UPDATE: The devs have now removed assets it was accused of stealing from Elden Ring. Here’s the tweet thread.
As promised here is an update on the animation asset issue. We have heard back from the escalation team at Epic which was as follows:
“Pursuant to the Marketplace Distribution Agreement, each Marketplace seller represents and warrants to Epic that they have
— Bleak Faith (@bleak_faith) March 13, 2023
Original story follows.
Devs Respond to Accusations of Bleak Faith: Forsaken Stealing Elden Ring’s Animations
The devs of Bleak Faith: Forsaken mentioned their side of the story regarding the stolen assets controversy on Discord. Here’s their complete statement. We’ve pasted it in its entirety, in case you don’t have a Discord account to view the announcement. This has been posted by Lead Developer, Writer, Animator, Artist @überfaith42
1) We’re always been transparent about using the Epic Marketplace for animations that are good and fit our theme (the rest I made – we just needed more variety and I’m not an animator by trade, I had to learn for this game) – the link to the main one getting flack I will put at the end, you can buy it yourself, and try making Bleak Faith yourself too!
2) The only other things from the Epic Marketplace that I use is for generic VFX that was a waste of time to make since I’d make things that looked virtually the same anyway, and things that are so generic (like some rocks) that didn’t require artistic direction. THE ENTIRE WORLD was built by hand. So about 10% of the art is outsourced, whereas AAA companies outsource about 70% of their art (since they have the budget, we don’t have that option and so any idea we have needs to be made in-house). Same goes for our trailers, you guys love them, and they are all made by 2 people. My brother and myself. ALL AAA companies outsource their promotional work to other companies. Keep that in mind as well.
Another additional thing, Rotoscoping is a technique in animation where you trace other movement (animations, videos, anything). If timings overlap in an animation on completely separate rigs, that’s not something you can copyright easily and mostly not worth trying to do. If you find animations that are similar, on completely separate rigs and skeletons, it’s more than likely rotoscoping is involved as a method of tracing. You can’t just trace a brand logo and use it as your own, but you can trace a lot of things and those things do become your own.
Just an update on this, I’ve submitted a ticket raising the concerns of the community to the Epic Customer Service and outlining the animation accusations. We decided to be preemptive as a sign of good faith and a generally very pleased customer at the Epic Marketplace. We’ll let you know what they say about it and will respond accordingly.
And a second point, we’re not judges or versed in what is and isn’t allowed, or who owns the rights to any of these animations. This is why we reached out, to get some confirmation about the person who makes these animations.

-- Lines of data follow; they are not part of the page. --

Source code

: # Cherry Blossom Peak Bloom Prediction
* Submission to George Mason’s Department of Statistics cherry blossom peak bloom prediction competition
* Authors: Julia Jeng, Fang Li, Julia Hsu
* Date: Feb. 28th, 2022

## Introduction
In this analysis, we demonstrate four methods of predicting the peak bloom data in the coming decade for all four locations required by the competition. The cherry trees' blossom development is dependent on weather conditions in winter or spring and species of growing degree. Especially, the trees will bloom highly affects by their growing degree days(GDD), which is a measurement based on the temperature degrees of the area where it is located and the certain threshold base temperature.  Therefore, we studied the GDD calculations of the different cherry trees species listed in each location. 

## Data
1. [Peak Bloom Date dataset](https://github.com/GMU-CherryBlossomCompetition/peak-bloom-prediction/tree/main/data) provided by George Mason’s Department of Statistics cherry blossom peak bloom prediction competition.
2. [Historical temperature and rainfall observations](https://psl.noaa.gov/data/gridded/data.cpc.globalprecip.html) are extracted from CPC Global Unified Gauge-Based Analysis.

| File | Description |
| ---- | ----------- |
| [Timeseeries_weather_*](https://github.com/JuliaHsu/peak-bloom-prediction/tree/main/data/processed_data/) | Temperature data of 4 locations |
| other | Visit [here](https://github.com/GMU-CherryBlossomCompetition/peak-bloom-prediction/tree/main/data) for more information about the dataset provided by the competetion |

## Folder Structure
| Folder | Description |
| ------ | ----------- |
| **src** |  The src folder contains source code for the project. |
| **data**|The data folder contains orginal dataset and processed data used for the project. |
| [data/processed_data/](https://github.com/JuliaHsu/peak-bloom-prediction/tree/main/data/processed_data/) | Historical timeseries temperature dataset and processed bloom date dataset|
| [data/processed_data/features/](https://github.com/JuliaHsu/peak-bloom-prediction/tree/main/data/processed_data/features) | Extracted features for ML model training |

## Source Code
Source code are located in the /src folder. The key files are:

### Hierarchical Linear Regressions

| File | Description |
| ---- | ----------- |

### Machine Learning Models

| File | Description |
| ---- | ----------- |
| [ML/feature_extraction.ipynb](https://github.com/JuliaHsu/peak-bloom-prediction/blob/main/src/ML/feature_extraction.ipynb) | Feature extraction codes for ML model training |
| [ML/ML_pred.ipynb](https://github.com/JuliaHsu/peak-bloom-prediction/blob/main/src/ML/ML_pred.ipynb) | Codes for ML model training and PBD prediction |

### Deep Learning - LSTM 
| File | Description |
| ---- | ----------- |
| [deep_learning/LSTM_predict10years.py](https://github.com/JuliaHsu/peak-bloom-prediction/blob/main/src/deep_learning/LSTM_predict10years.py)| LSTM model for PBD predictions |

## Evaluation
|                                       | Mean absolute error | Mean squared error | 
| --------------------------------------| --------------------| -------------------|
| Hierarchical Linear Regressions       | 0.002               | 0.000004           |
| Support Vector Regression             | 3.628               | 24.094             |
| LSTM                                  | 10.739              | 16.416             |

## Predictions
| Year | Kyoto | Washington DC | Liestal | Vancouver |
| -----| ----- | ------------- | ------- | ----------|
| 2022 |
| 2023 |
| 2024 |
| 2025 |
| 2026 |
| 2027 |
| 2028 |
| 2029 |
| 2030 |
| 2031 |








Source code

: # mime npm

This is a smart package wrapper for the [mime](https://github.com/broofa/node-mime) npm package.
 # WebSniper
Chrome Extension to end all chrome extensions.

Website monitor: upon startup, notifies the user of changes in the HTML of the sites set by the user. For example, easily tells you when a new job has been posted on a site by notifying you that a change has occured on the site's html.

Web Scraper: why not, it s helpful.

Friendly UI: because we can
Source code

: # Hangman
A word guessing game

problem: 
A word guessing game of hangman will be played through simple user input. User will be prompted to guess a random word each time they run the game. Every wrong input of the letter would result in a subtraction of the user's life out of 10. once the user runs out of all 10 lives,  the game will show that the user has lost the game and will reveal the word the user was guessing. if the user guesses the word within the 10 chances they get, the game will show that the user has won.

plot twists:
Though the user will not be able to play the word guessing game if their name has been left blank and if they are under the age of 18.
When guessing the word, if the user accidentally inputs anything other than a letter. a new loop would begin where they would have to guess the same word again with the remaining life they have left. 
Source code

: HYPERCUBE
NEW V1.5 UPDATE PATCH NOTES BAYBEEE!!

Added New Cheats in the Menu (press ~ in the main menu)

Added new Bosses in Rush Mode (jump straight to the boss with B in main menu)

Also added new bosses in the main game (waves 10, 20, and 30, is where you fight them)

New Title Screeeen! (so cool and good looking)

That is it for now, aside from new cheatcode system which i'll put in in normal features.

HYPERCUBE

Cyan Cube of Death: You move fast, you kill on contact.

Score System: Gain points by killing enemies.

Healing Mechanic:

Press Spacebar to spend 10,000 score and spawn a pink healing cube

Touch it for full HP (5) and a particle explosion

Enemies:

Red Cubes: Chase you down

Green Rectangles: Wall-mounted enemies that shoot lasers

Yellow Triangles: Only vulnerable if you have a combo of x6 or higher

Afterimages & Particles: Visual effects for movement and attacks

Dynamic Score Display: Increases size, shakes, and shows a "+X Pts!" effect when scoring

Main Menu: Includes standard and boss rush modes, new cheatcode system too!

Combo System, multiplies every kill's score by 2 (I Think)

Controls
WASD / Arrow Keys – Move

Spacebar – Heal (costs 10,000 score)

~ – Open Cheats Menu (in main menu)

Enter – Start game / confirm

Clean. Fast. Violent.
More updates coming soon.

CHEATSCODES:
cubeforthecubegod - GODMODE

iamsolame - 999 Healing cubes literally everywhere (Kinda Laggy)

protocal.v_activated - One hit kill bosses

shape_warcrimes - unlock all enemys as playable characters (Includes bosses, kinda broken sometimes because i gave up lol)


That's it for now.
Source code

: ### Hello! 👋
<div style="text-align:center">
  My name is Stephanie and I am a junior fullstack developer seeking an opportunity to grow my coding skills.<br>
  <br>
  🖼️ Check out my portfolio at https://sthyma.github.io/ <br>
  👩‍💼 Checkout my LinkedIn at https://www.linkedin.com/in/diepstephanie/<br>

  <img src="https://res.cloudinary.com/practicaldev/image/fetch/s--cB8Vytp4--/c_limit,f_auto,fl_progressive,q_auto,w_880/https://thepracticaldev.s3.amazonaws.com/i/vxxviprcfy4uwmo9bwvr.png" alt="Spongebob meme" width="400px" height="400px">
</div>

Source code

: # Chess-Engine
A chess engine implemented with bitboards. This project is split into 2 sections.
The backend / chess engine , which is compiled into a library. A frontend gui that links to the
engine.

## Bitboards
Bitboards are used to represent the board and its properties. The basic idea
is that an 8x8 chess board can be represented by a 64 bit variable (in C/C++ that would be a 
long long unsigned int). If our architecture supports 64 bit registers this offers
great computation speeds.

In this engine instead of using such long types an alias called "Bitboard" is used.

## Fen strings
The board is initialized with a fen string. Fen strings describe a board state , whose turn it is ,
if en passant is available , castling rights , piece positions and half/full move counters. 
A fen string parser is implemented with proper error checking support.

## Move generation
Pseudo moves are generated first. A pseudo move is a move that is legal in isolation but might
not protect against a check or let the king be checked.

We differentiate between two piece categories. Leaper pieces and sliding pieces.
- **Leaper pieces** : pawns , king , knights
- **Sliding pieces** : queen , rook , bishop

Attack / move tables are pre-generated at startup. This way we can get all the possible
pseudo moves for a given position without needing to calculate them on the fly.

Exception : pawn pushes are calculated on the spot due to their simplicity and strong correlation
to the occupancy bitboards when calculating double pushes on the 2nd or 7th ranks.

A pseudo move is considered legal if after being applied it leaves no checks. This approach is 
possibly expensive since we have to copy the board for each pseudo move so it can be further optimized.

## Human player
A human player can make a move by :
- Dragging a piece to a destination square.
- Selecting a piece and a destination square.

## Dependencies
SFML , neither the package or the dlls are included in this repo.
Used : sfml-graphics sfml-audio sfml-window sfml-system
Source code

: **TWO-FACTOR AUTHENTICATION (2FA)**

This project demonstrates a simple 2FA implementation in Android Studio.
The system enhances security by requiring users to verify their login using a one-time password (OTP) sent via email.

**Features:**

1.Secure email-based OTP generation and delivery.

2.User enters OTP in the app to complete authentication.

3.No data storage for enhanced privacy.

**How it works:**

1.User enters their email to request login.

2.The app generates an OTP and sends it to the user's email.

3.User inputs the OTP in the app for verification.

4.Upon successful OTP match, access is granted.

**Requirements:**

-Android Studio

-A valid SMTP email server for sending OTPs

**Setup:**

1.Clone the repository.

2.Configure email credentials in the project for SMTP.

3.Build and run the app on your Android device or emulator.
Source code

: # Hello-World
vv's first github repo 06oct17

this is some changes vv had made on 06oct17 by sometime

I’ve thought on the issue myself since last night and seeing the comparison footage was already a pretty crap experience (I have not played any titles more than a few minutes here and there, and spent some more time with DS3). REGARDLESS of the legal situation, even if it all turns out to be fine and nobody has a problem and this seller is a legit person/s (which all of the customers were lead to believe by the seller existing on the store for so long and many creators using their work) – I still will spend my time going forward working on alternatives.
I want to stress this decision comes currently purely out of an artistic lens, as an artist I take pride in all the manual work and unique things I’ve built over the course of these many years – I WANTED the game to stand out and bring its own flare in as many ways as possible. I definitely wasn’t aware any of the animations were really similar to anything else, I just thought we were doing business with a legitimate entity and that their work fits our vision of the combat.If it turns out that this seller is illegitimate, we will have all been victims of nefarious behavior. I have also reached out to the seller’s email.
Our intention was always to make something unique, and those that have given the game a chance have taken note that we really weren’t here to make a copy of anything, or build off of someone else’s success. We may have missed the quality mark on a lot of fronts (that we’re working on and will continue working on), but we definitely have shown that there’s a lot of originality. I hope to see this situation resolved as soon as possible, and am completely willing (and waiting since it’s the weekend) to get to the bottom of this with Epic.
If there is any new information about this situation, we will update this article.